Oakeshott has been unrepentant about the stone-cold betrayal of her source. 

She has pushed back against accusations she’s a muckraker-for-hire - or that as a vocal opponent of Covid restrictions, she is now making mischief in a paper that shared her views on that. 

“Anyone who thinks I did this for money must be utterly insane. This is about the millions of people adversely affected by the catastrophic decisions to lock down this country repeatedly, often on the flimsiest of evidence for political reasons,” she told the BBC’s Today programme. 

“The very small number of people who were aware of these WhatsApps pretty much said to me: ’You actually have a moral duty to bring this stuff out. In the end, you've got to decide what is most important.' Is it my relationship with Matt Hancock? No,” she told the News Agents podcast

 “If I have an agenda at all, it is as a journalist getting to the truth and somebody who cares about what happened during the pandemic. So no, my priority is not protecting my relationship with Matt Hancock,” she said. 

She went on to say she had “nuclear weapons” - stuff in the cache of messages which would further damage Hancock's already shattered reputation but was not necessarily in the public interest. She warned Hancock “not to poke the hornets’ nest.” 

Paul Lashmar is an investigative reporter and a journalism professor at City University in London. 

Investigative reporter and researcher Paul Lashmar.

Investigative reporter and researcher Paul Lashmar. Photo: supplied

“I'm used to dealing with ethical questions, but this one's complicated because Isabel Oakeshott is a real one-off with a track record of revealing information about from her sources and breaking confidentiality agreements,” he told Mediawatch

“One senior economist in this country has gone to prison because she admitted to Isabel Oakeshott off the record that she had taken her husband's traffic offences. Both of them were then prosecuted and the economist Vicki Price had to go to jail,” he said. 

“I don't know what Matt Hancock must have been thinking when he decided to use her as a ghostwriter.” he said. 

“She had an agenda to demonstrate that lockdown was a complete mess. This has been a recurring theme on the further edges of the Right in Britain - that lockdown was a disaster, mainly because they perceived that it damaged the economy and done more harm than good.” 

“But there really is an interest in knowing how these decisions were made. If I had been an editor of a newspaper, I would have felt obliged to have made quite a big thing of this because it's very revealing and in the public interest,” he said. 

“Ultimately you have to say that what's gone into the public domain has told us something about modern politicians. But the banality of some of these exchanges, the, you know, the cynicism is just is off the scale - where you see them trying to present things to the public to look good, rather than in the best interest of the citizens of the country,” he said. 

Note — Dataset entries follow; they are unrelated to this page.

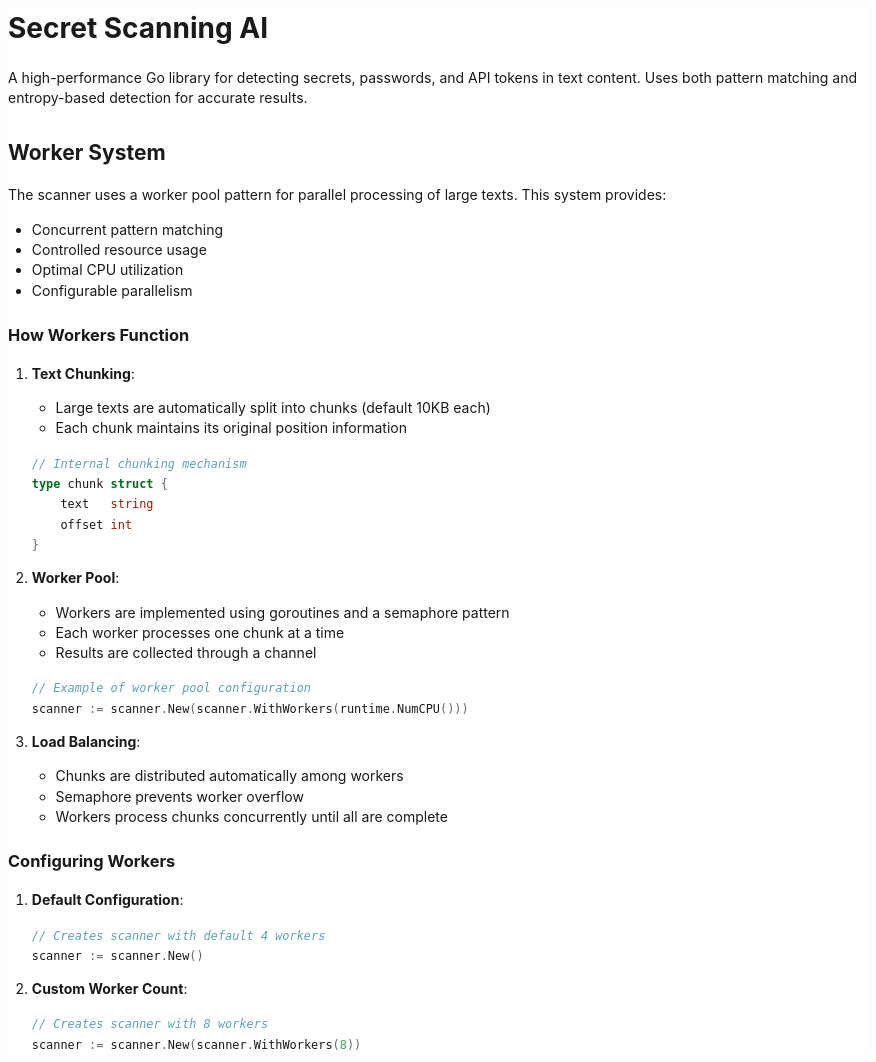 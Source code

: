 # Secret Scanning AI

A high-performance Go library for detecting secrets, passwords, and API tokens in text content. Uses both pattern matching and entropy-based detection for accurate results.

## Worker System

The scanner uses a worker pool pattern for parallel processing of large texts. This system provides:
- Concurrent pattern matching
- Controlled resource usage
- Optimal CPU utilization
- Configurable parallelism

### How Workers Function

1. **Text Chunking**:
   - Large texts are automatically split into chunks (default 10KB each)
   - Each chunk maintains its original position information
   ```go
   // Internal chunking mechanism
   type chunk struct {
       text   string
       offset int
   }
   ```

2. **Worker Pool**:
   - Workers are implemented using goroutines and a semaphore pattern
   - Each worker processes one chunk at a time
   - Results are collected through a channel
   ```go
   // Example of worker pool configuration
   scanner := scanner.New(scanner.WithWorkers(runtime.NumCPU()))
   ```

3. **Load Balancing**:
   - Chunks are distributed automatically among workers
   - Semaphore prevents worker overflow
   - Workers process chunks concurrently until all are complete

### Configuring Workers

1. **Default Configuration**:
   ```go
   // Creates scanner with default 4 workers
   scanner := scanner.New()
   ```

2. **Custom Worker Count**:
   ```go
   // Creates scanner with 8 workers
   scanner := scanner.New(scanner.WithWorkers(8))
   ```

 “But it's selective to an agenda, and it is concerning she has not released the lot. It should be released all-or- nothing, unless there's something very personal that really doesn't have any public interest dimension,” he said. 

“I've had a few scoops in my time but I've never operated in that way. And most journalists don't. Protecting sources is probably the most important thing we do. And if necessary, we've carried the can over it,” he said.  

There’s no sign yet of Nick Hancock seeking legal remedy for the breach of any non-disclosure agreement - and the Sunday and Daily Telegraph newspapers continue to spin stories out of The Lockdown Files. 

And as a result of this - and Guyon Espiner's lid-lifting series for RNZ this week - journalists and others will probably now specify WhatsApp and other chat services when requesting official information under the OIA.